God’s Favour Translates Work Into Success
Without God’s favour, we can as well break our back toiling and nothing will come out of it. This is what the prophet Haggai said: “Ye have sown much, and bring in little” (Hag. 1:6). We own what we own and are what we are primarily because of favour and secondarily because of work. Therefore, we owe what we own to the One who grants us the possibilities and abilities.
We cannot explain favour nor demand it, we can only request it. God’s favour is a mystery because it rests on His discretion which He often doesn’t justify. Like He says about mercy: “I will have mercy on whom I will have mercy” (Rom. 9:15), He can as well say: I will favour whom I will favour.
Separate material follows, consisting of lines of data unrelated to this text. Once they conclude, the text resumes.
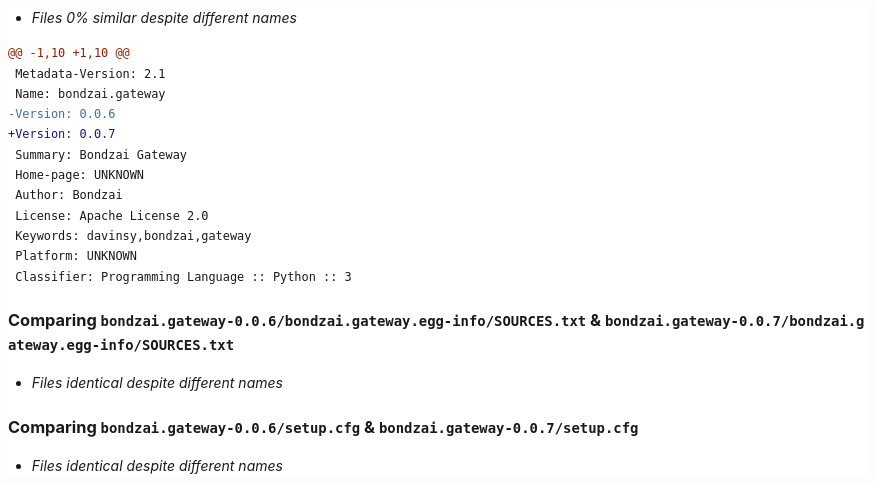  * *Files 0% similar despite different names*

```diff
@@ -1,10 +1,10 @@
 Metadata-Version: 2.1
 Name: bondzai.gateway
-Version: 0.0.6
+Version: 0.0.7
 Summary: Bondzai Gateway
 Home-page: UNKNOWN
 Author: Bondzai
 License: Apache License 2.0
 Keywords: davinsy,bondzai,gateway
 Platform: UNKNOWN
 Classifier: Programming Language :: Python :: 3
```

### Comparing `bondzai.gateway-0.0.6/bondzai.gateway.egg-info/SOURCES.txt` & `bondzai.gateway-0.0.7/bondzai.gateway.egg-info/SOURCES.txt`

 * *Files identical despite different names*

### Comparing `bondzai.gateway-0.0.6/setup.cfg` & `bondzai.gateway-0.0.7/setup.cfg`

 * *Files identical despite different names*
I can figure out the question that runs in the reader’s mind, and it is this: Does God play favourites? God indeed plays favourite, and this is not a problem. He doesn’t favour like man does. He favours for responsibility and not for privilege. If God showed you the favour He intends to grant you against the responsibility that goes with it, you may as well not get over-excited.
If we envy people because of the favour God has bestowed upon them, we are setting ourselves against God Himself. We also forget that for every favour there is a great responsibility and accountability. If we forget about the privileges of favour and look at its responsibilities, we may think twice about envying people who enjoy God’s favour.
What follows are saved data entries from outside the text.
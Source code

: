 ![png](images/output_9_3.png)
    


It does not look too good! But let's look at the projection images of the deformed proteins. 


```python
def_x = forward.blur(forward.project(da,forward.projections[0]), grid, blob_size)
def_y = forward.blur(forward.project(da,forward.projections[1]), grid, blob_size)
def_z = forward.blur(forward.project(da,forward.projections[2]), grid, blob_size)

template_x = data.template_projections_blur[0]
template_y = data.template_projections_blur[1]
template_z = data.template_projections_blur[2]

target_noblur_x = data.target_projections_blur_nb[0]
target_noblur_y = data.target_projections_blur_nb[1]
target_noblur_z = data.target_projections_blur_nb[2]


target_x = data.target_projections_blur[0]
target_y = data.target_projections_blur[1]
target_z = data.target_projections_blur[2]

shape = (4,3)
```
If we can’t see the responsibilities that come with favour in someone’s life, it may be because the favoured person has gone for privileges and forsaken the responsibilities. We wouldn’t envy such a person when he is finally called upon to give an account before God. God will not require of us to explain how much we appropriated the privileges but how much we discharged our responsibilities.
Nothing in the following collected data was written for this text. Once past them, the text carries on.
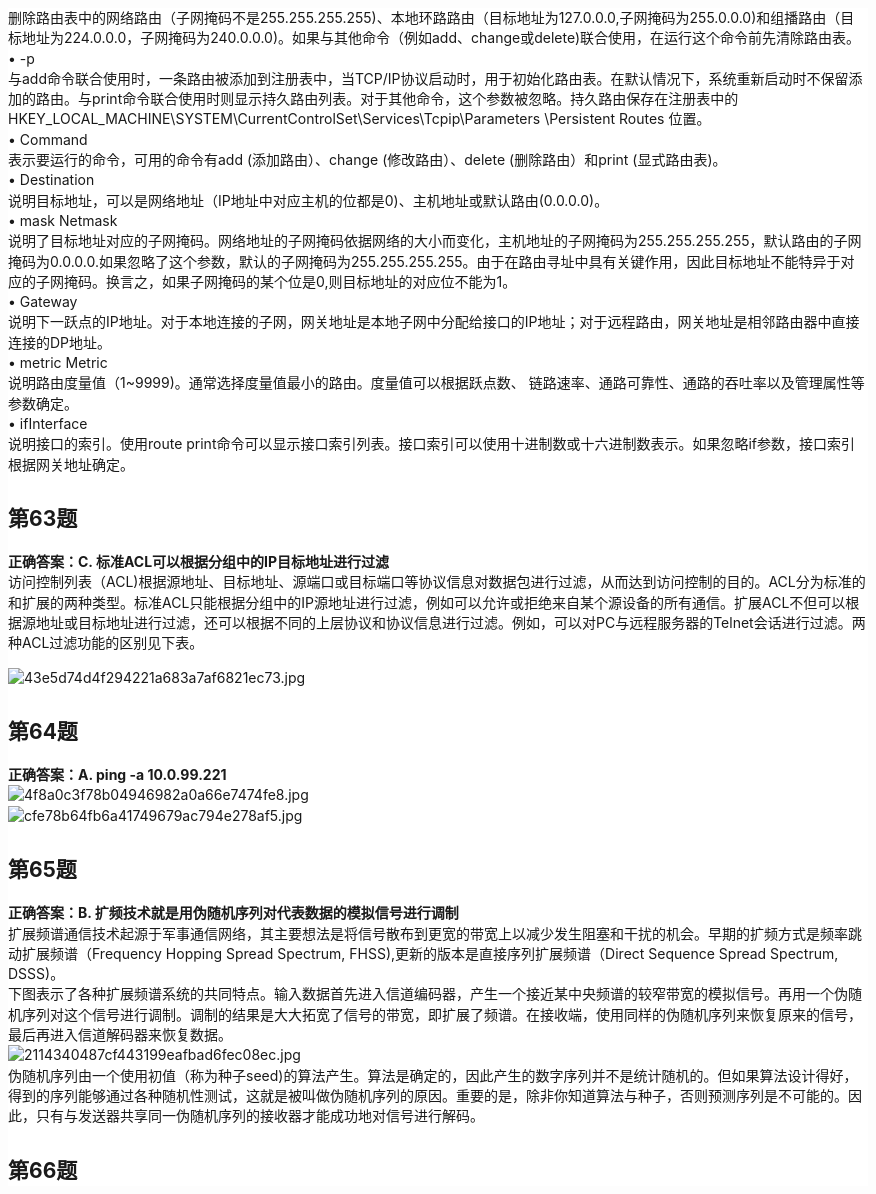 删除路由表中的网络路由（子网掩码不是255.255.255.255)、本地环路路由（目标地址为127.0.0.0,子网掩码为255.0.0.0)和组播路由（目标地址为224.0.0.0，子网掩码为240.0.0.0)。如果与其他命令（例如add、change或delete)联合使用，在运行这个命令前先清除路由表。  
• -p  
与add命令联合使用时，一条路由被添加到注册表中，当TCP/IP协议启动时，用于初始化路由表。在默认情况下，系统重新启动时不保留添加的路由。与print命令联合使用时则显示持久路由列表。对于其他命令，这个参数被忽略。持久路由保存在注册表中的HKEY\_LOCAL\_MACHINE\\SYSTEM\\CurrentControlSet\\Services\\Tcpip\\Parameters \\Persistent Routes 位置。  
• Command  
表示要运行的命令，可用的命令有add (添加路由）、change (修改路由）、delete (删除路由）和print (显式路由表)。  
• Destination  
说明目标地址，可以是网络地址（IP地址中对应主机的位都是0)、主机地址或默认路由(0.0.0.0)。  
• mask Netmask  
说明了目标地址对应的子网掩码。网络地址的子网掩码依据网络的大小而变化，主机地址的子网掩码为255.255.255.255，默认路由的子网掩码为0.0.0.0.如果忽略了这个参数，默认的子网掩码为255.255.255.255。由于在路由寻址中具有关键作用，因此目标地址不能特异于对应的子网掩码。换言之，如果子网掩码的某个位是0,则目标地址的对应位不能为1。  
• Gateway  
说明下一跃点的IP地址。对于本地连接的子网，网关地址是本地子网中分配给接口的IP地址；对于远程路由，网关地址是相邻路由器中直接连接的DP地址。  
• metric Metric  
说明路由度量值（1~9999)。通常选择度量值最小的路由。度量值可以根据跃点数、 链路速率、通路可靠性、通路的吞吐率以及管理属性等参数确定。  
• ifInterface  
说明接口的索引。使用route print命令可以显示接口索引列表。接口索引可以使用十进制数或十六进制数表示。如果忽略if参数，接口索引根据网关地址确定。  


## 第63题 ##

**正确答案：C. 标准ACL可以根据分组中的IP目标地址进行过滤**  
访问控制列表（ACL)根据源地址、目标地址、源端口或目标端口等协议信息对数据包进行过滤，从而达到访问控制的目的。ACL分为标准的和扩展的两种类型。标准ACL只能根据分组中的IP源地址进行过滤，例如可以允许或拒绝来自某个源设备的所有通信。扩展ACL不但可以根据源地址或目标地址进行过滤，还可以根据不同的上层协议和协议信息进行过滤。例如，可以对PC与远程服务器的Telnet会话进行过滤。两种ACL过滤功能的区别见下表。  
  
![43e5d74d4f294221a683a7af6821ec73.jpg][]  


## 第64题 ##

**正确答案：A. ping -a 10.0.99.221**  
![4f8a0c3f78b04946982a0a66e7474fe8.jpg][]  
![cfe78b64fb6a41749679ac794e278af5.jpg][]  


## 第65题 ##

**正确答案：B. 扩频技术就是用伪随机序列对代表数据的模拟信号进行调制**  
扩展频谱通信技术起源于军事通信网络，其主要想法是将信号散布到更宽的带宽上以减少发生阻塞和干扰的机会。早期的扩频方式是频率跳动扩展频谱（Frequency Hopping Spread Spectrum, FHSS),更新的版本是直接序列扩展频谱（Direct Sequence Spread Spectrum, DSSS)。  
下图表示了各种扩展频谱系统的共同特点。输入数据首先进入信道编码器，产生一个接近某中央频谱的较窄带宽的模拟信号。再用一个伪随机序列对这个信号进行调制。调制的结果是大大拓宽了信号的带宽，即扩展了频谱。在接收端，使用同样的伪随机序列来恢复原来的信号，最后再进入信道解码器来恢复数据。  
![2114340487cf443199eafbad6fec08ec.jpg][]  
伪随机序列由一个使用初值（称为种子seed)的算法产生。算法是确定的，因此产生的数字序列并不是统计随机的。但如果算法设计得好，得到的序列能够通过各种随机性测试，这就是被叫做伪随机序列的原因。重要的是，除非你知道算法与种子，否则预测序列是不可能的。因此，只有与发送器共享同一伪随机序列的接收器才能成功地对信号进行解码。  


## 第66题 ##


[3102de9493f84bd0be340162f17e8e0b.jpg]: https://www.xkxxkx.cn/file/exam/software/网络工程师/综合知识/第4题/3102de9493f84bd0be340162f17e8e0b.jpg
[ca4290b6e40c42bb84e5e5cc72cb7468.jpg]: https://www.xkxxkx.cn/file/exam/software/网络工程师/综合知识/第4题/ca4290b6e40c42bb84e5e5cc72cb7468.jpg
[5877d2a4ed6b4fc5ae05ebf5d3f8bfe9.jpg]: https://www.xkxxkx.cn/file/exam/software/网络工程师/综合知识/第8题/5877d2a4ed6b4fc5ae05ebf5d3f8bfe9.jpg
[8da5d34e8a024235a22660af23c87b3c.jpg]: https://www.xkxxkx.cn/file/exam/software/网络工程师/综合知识/第8题/8da5d34e8a024235a22660af23c87b3c.jpg
[14f46cf84e164b3a957aeb2051dd25a5.jpg]: https://www.xkxxkx.cn/file/exam/software/网络工程师/综合知识/第13题/14f46cf84e164b3a957aeb2051dd25a5.jpg
[a48b1d152dbc402fa27339b0d7af1ee8.jpg]: https://www.xkxxkx.cn/file/exam/software/网络工程师/综合知识/第19题/a48b1d152dbc402fa27339b0d7af1ee8.jpg
[cafcc4923fdb41988abc089fe3b43b0a.jpg]: https://www.xkxxkx.cn/file/exam/software/网络工程师/综合知识/第22题/cafcc4923fdb41988abc089fe3b43b0a.jpg
[6e2982ae12b147129e06603e99ca2ce9.jpg]: https://www.xkxxkx.cn/file/exam/software/网络工程师/综合知识/第23题/6e2982ae12b147129e06603e99ca2ce9.jpg
[9c3f91f1773b4a8ab880b85f8695ad26.jpg]: https://www.xkxxkx.cn/file/exam/software/网络工程师/综合知识/第53题/9c3f91f1773b4a8ab880b85f8695ad26.jpg
[2b5b0ba57dde4a77bd3479e58edfb0de.jpg]: https://www.xkxxkx.cn/file/exam/software/网络工程师/综合知识/第59题/2b5b0ba57dde4a77bd3479e58edfb0de.jpg
[0ffe3b7801c445abbab8e375518efdb1.jpg]: https://www.xkxxkx.cn/file/exam/software/网络工程师/综合知识/第60题/0ffe3b7801c445abbab8e375518efdb1.jpg
[ad14860c70374208a597cd8ad907e19d.jpg]: https://www.xkxxkx.cn/file/exam/software/网络工程师/综合知识/第61题/ad14860c70374208a597cd8ad907e19d.jpg
[1ea288b82d144aa59b4c80f900be7860.jpg]: https://www.xkxxkx.cn/file/exam/software/网络工程师/综合知识/第61题/1ea288b82d144aa59b4c80f900be7860.jpg
[43e5d74d4f294221a683a7af6821ec73.jpg]: https://www.xkxxkx.cn/file/exam/software/网络工程师/综合知识/第63题/43e5d74d4f294221a683a7af6821ec73.jpg
[4f8a0c3f78b04946982a0a66e7474fe8.jpg]: https://www.xkxxkx.cn/file/exam/software/网络工程师/综合知识/第64题/4f8a0c3f78b04946982a0a66e7474fe8.jpg
[cfe78b64fb6a41749679ac794e278af5.jpg]: https://www.xkxxkx.cn/file/exam/software/网络工程师/综合知识/第64题/cfe78b64fb6a41749679ac794e278af5.jpg
[2114340487cf443199eafbad6fec08ec.jpg]: https://www.xkxxkx.cn/file/exam/software/网络工程师/综合知识/第65题/2114340487cf443199eafbad6fec08ec.jpg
It requires God’s favour to translate work into success, otherwise we can work and work and get nothing out of it. That said, there is no denying that some people have worked so hard to be what they are and to have what they have. The harder we work, the more we will be in a position to know the value of what we have. This is why works and grace supplement each other.
It is important however, for the hard-worker to remain humble and recognise that God’s favour played part in his success. People who have had an easy ride to success may think that those who are struggling are probably accursed while those who have worked their way hard to success may think that the strugglers may not have worked hard enough. This trend of thought shrouds the favour factor that explains God’s workings which often influences things from the background.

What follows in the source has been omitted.